[PROBLEM TO SOLVE]
Copy out each line of the data that holds the string "private".

Collected data
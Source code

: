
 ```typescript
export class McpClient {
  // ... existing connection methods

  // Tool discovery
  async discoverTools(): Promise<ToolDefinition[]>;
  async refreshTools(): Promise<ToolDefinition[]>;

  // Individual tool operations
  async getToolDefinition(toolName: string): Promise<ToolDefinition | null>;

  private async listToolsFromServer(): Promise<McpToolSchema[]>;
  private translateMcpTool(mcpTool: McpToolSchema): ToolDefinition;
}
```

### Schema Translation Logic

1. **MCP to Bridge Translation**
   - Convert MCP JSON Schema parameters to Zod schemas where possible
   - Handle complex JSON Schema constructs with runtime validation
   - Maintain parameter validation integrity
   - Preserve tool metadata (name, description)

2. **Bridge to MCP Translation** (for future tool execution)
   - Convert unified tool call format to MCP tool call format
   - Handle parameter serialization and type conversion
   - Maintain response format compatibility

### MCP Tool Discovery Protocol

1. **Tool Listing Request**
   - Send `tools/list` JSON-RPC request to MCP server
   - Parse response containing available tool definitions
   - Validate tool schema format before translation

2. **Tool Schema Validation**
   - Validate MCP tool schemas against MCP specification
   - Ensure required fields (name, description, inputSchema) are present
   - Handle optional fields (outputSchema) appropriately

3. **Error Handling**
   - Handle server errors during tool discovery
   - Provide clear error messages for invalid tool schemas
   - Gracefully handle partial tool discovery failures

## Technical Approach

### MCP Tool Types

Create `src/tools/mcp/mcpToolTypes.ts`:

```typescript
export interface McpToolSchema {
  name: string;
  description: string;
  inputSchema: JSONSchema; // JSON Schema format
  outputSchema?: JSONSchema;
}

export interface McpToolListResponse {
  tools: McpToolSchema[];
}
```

[SOLVED PROBLEM]
  private async listToolsFromServer(): Promise<McpToolSchema[]>;
  private translateMcpTool(mcpTool: McpToolSchema): ToolDefinition;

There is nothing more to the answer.